_Description of the task_: In the listing below, locate the line containing "- Um único volume" and the line containing "- É crucial". Output both of them and every line between, exactly as written, and nothing more.
------------
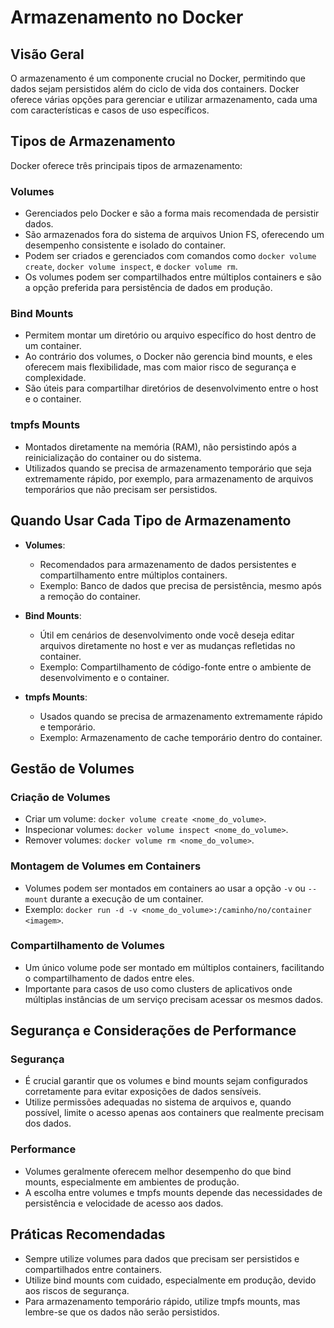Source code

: 
# Armazenamento no Docker

## Visão Geral
O armazenamento é um componente crucial no Docker, permitindo que dados sejam persistidos além do ciclo de vida dos containers. Docker oferece várias opções para gerenciar e utilizar armazenamento, cada uma com características e casos de uso específicos.

## Tipos de Armazenamento
Docker oferece três principais tipos de armazenamento:

### Volumes
- Gerenciados pelo Docker e são a forma mais recomendada de persistir dados.
- São armazenados fora do sistema de arquivos Union FS, oferecendo um desempenho consistente e isolado do container.
- Podem ser criados e gerenciados com comandos como `docker volume create`, `docker volume inspect`, e `docker volume rm`.
- Os volumes podem ser compartilhados entre múltiplos containers e são a opção preferida para persistência de dados em produção.

### Bind Mounts
- Permitem montar um diretório ou arquivo específico do host dentro de um container.
- Ao contrário dos volumes, o Docker não gerencia bind mounts, e eles oferecem mais flexibilidade, mas com maior risco de segurança e complexidade.
- São úteis para compartilhar diretórios de desenvolvimento entre o host e o container.

### tmpfs Mounts
- Montados diretamente na memória (RAM), não persistindo após a reinicialização do container ou do sistema.
- Utilizados quando se precisa de armazenamento temporário que seja extremamente rápido, por exemplo, para armazenamento de arquivos temporários que não precisam ser persistidos.

## Quando Usar Cada Tipo de Armazenamento

- **Volumes**:
  - Recomendados para armazenamento de dados persistentes e compartilhamento entre múltiplos containers.
  - Exemplo: Banco de dados que precisa de persistência, mesmo após a remoção do container.

- **Bind Mounts**:
  - Útil em cenários de desenvolvimento onde você deseja editar arquivos diretamente no host e ver as mudanças refletidas no container.
  - Exemplo: Compartilhamento de código-fonte entre o ambiente de desenvolvimento e o container.

- **tmpfs Mounts**:
  - Usados quando se precisa de armazenamento extremamente rápido e temporário.
  - Exemplo: Armazenamento de cache temporário dentro do container.

## Gestão de Volumes

### Criação de Volumes
- Criar um volume: `docker volume create <nome_do_volume>`.
- Inspecionar volumes: `docker volume inspect <nome_do_volume>`.
- Remover volumes: `docker volume rm <nome_do_volume>`.

### Montagem de Volumes em Containers
- Volumes podem ser montados em containers ao usar a opção `-v` ou `--mount` durante a execução de um container.
- Exemplo: `docker run -d -v <nome_do_volume>:/caminho/no/container <imagem>`.

### Compartilhamento de Volumes
- Um único volume pode ser montado em múltiplos containers, facilitando o compartilhamento de dados entre eles.
- Importante para casos de uso como clusters de aplicativos onde múltiplas instâncias de um serviço precisam acessar os mesmos dados.

## Segurança e Considerações de Performance

### Segurança
- É crucial garantir que os volumes e bind mounts sejam configurados corretamente para evitar exposições de dados sensíveis.
- Utilize permissões adequadas no sistema de arquivos e, quando possível, limite o acesso apenas aos containers que realmente precisam dos dados.

### Performance
- Volumes geralmente oferecem melhor desempenho do que bind mounts, especialmente em ambientes de produção.
- A escolha entre volumes e tmpfs mounts depende das necessidades de persistência e velocidade de acesso aos dados.

## Práticas Recomendadas
- Sempre utilize volumes para dados que precisam ser persistidos e compartilhados entre containers.
- Utilize bind mounts com cuidado, especialmente em produção, devido aos riscos de segurança.
- Para armazenamento temporário rápido, utilize tmpfs mounts, mas lembre-se que os dados não serão persistidos.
------------
_Response box_:
- Um único volume pode ser montado em múltiplos containers, facilitando o compartilhamento de dados entre eles.
- Importante para casos de uso como clusters de aplicativos onde múltiplas instâncias de um serviço precisam acessar os mesmos dados.

## Segurança e Considerações de Performance

### Segurança
- É crucial garantir que os volumes e bind mounts sejam configurados corretamente para evitar exposições de dados sensíveis.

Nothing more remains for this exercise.